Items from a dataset
*****
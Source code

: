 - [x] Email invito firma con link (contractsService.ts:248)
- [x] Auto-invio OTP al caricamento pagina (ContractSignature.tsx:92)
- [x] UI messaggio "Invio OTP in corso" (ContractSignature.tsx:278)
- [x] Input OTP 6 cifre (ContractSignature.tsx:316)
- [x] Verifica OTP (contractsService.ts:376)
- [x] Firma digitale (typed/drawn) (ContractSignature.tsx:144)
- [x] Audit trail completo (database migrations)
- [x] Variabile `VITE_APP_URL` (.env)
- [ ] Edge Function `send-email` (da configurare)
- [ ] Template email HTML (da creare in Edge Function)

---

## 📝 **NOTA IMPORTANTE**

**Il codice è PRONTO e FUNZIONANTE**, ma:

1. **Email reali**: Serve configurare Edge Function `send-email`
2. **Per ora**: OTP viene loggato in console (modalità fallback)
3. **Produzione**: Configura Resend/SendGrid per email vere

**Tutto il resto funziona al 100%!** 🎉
*****
● **INSTRUCTIONS FOR THE TASK**
In full and without alteration, copy the entries.

● **RESPONSE TO THIS TASK**
Source code

: - [x] Email invito firma con link (contractsService.ts:248)
- [x] Auto-invio OTP al caricamento pagina (ContractSignature.tsx:92)
- [x] UI messaggio "Invio OTP in corso" (ContractSignature.tsx:278)
- [x] Input OTP 6 cifre (ContractSignature.tsx:316)
- [x] Verifica OTP (contractsService.ts:376)
- [x] Firma digitale (typed/drawn) (ContractSignature.tsx:144)
- [x] Audit trail completo (database migrations)
- [x] Variabile `VITE_APP_URL` (.env)
- [ ] Edge Function `send-email` (da configurare)
- [ ] Template email HTML (da creare in Edge Function)

---

## 📝 **NOTA IMPORTANTE**

**Il codice è PRONTO e FUNZIONANTE**, ma:

1. **Email reali**: Serve configurare Edge Function `send-email`
2. **Per ora**: OTP viene loggato in console (modalità fallback)
3. **Produzione**: Configura Resend/SendGrid per email vere

**Tutto il resto funziona al 100%!** 🎉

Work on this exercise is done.